WORK TO COMPLETE - Print, exactly as they appear in the listing below, the lines from the line with "L6) Load -> view -> load-new -> view." to the line with "the following commands.", with both end lines kept.

____ EXTRACTED DATA

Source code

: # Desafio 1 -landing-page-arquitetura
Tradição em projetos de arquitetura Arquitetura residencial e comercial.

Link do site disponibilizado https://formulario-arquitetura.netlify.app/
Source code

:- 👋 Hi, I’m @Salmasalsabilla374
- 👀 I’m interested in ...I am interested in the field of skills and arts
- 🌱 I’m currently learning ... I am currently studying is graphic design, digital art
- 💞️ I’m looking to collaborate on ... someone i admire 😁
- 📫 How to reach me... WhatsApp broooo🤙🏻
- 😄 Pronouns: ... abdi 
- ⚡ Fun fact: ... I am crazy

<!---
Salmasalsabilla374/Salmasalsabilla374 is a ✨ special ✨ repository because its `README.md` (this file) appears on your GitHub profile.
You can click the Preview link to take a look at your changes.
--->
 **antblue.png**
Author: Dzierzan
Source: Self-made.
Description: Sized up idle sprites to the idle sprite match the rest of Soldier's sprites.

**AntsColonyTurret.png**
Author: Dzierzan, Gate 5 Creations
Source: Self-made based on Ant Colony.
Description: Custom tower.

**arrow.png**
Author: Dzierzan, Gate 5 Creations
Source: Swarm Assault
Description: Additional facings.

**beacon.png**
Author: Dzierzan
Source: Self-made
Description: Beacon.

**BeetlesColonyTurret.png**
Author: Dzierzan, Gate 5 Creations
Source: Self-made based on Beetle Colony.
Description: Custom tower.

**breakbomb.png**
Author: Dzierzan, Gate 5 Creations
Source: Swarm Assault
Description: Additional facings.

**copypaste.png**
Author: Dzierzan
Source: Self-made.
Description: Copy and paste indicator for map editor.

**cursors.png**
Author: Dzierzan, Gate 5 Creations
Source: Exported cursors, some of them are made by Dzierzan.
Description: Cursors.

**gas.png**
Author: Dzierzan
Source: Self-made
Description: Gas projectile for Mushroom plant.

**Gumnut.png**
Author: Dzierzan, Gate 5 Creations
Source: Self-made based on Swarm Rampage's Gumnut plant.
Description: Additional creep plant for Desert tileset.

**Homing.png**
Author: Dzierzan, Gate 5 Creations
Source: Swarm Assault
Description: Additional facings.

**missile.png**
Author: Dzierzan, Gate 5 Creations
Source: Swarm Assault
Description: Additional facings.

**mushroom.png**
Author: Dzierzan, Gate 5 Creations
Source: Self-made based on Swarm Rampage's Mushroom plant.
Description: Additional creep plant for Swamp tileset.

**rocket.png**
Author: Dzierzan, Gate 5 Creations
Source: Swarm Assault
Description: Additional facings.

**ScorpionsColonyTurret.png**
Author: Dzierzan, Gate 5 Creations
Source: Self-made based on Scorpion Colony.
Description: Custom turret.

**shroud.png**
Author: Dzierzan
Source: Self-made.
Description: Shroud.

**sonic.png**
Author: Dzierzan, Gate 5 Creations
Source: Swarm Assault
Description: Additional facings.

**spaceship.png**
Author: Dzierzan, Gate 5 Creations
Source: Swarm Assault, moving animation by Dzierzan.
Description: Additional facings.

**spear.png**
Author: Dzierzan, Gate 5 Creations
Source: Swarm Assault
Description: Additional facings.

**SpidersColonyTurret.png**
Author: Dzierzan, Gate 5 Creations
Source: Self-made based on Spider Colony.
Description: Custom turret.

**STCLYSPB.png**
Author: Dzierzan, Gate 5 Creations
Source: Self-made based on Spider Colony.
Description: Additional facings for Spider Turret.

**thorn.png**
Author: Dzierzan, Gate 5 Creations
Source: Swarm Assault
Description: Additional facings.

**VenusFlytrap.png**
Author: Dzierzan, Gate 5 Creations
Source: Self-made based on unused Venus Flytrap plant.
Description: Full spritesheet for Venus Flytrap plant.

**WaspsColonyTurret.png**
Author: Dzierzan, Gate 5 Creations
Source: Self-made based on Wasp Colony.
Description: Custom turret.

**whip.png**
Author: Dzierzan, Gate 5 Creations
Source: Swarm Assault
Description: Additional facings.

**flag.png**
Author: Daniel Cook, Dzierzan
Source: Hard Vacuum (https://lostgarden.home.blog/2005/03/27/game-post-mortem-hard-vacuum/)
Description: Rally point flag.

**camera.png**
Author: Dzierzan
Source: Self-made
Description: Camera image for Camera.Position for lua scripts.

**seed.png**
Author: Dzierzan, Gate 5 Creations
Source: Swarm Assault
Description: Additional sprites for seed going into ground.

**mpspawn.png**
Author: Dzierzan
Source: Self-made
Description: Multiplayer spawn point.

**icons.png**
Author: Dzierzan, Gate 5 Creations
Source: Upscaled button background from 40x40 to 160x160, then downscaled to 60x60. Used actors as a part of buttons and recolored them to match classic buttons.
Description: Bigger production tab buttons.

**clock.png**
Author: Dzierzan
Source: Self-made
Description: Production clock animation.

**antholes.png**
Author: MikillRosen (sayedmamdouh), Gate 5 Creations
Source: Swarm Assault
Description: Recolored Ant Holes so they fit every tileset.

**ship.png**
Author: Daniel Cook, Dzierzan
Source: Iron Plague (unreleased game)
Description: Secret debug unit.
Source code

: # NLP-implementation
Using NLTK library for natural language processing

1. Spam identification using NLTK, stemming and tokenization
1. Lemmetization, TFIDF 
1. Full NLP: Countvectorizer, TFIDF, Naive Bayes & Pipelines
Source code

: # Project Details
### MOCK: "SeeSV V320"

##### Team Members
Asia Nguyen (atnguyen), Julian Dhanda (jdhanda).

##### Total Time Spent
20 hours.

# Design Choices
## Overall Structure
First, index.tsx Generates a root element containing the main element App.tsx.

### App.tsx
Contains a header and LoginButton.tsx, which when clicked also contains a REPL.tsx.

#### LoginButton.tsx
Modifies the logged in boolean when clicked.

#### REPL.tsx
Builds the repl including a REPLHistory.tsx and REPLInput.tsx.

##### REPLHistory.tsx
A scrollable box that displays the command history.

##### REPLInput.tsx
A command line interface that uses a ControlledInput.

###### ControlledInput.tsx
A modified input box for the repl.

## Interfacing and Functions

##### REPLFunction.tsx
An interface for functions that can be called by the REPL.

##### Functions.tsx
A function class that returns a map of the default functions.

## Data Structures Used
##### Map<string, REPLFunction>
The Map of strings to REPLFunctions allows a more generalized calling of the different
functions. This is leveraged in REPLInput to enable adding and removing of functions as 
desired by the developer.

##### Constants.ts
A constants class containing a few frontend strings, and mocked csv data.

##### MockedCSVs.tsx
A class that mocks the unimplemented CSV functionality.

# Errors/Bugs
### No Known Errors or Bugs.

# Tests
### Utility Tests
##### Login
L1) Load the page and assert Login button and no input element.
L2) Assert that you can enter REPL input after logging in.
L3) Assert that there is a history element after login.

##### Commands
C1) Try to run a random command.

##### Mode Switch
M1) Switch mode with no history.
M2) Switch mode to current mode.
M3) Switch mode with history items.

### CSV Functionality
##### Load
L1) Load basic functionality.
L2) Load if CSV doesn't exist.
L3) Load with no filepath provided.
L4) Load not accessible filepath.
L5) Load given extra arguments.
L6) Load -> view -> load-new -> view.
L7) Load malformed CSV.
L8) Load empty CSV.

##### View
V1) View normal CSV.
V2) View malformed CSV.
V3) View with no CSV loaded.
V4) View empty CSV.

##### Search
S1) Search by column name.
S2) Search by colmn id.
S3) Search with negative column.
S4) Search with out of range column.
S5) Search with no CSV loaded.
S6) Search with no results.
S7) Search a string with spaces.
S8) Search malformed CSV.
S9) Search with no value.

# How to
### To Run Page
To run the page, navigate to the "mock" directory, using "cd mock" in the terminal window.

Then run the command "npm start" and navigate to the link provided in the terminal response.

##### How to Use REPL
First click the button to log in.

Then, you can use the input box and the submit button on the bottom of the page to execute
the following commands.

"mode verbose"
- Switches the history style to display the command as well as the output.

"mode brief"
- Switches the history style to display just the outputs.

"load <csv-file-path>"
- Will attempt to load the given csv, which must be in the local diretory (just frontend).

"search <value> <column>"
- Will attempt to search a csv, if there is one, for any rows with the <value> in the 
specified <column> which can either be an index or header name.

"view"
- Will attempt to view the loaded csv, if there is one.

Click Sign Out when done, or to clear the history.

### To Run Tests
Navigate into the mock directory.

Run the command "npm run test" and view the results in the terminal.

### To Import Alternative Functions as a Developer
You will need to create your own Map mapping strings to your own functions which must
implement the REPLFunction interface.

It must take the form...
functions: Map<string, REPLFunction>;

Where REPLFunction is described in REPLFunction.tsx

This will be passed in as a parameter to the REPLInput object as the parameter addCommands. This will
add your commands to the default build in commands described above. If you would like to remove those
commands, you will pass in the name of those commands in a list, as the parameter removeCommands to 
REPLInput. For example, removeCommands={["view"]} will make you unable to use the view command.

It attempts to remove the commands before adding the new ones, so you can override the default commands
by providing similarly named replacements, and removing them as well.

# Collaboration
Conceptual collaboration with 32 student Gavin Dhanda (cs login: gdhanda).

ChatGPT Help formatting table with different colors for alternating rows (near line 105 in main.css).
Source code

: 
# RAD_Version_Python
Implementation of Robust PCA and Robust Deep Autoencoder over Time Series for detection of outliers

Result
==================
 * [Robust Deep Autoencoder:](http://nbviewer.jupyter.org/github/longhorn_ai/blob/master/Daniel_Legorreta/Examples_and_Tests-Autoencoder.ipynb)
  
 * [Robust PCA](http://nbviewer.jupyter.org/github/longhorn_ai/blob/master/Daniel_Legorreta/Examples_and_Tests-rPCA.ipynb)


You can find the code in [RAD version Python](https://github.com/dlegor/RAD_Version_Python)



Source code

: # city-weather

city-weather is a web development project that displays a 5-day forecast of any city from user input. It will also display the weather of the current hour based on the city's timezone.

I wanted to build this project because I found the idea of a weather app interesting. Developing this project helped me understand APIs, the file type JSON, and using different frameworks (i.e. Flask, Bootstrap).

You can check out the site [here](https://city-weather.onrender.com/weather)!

________

ANSWER SPACE -
L6) Load -> view -> load-new -> view.
L7) Load malformed CSV.
L8) Load empty CSV.

##### View
V1) View normal CSV.
V2) View malformed CSV.
V3) View with no CSV loaded.
V4) View empty CSV.

##### Search
S1) Search by column name.
S2) Search by colmn id.
S3) Search with negative column.
S4) Search with out of range column.
S5) Search with no CSV loaded.
S6) Search with no results.
S7) Search a string with spaces.
S8) Search malformed CSV.
S9) Search with no value.

# How to
### To Run Page
To run the page, navigate to the "mock" directory, using "cd mock" in the terminal window.

Then run the command "npm start" and navigate to the link provided in the terminal response.

##### How to Use REPL
First click the button to log in.

Then, you can use the input box and the submit button on the bottom of the page to execute
the following commands.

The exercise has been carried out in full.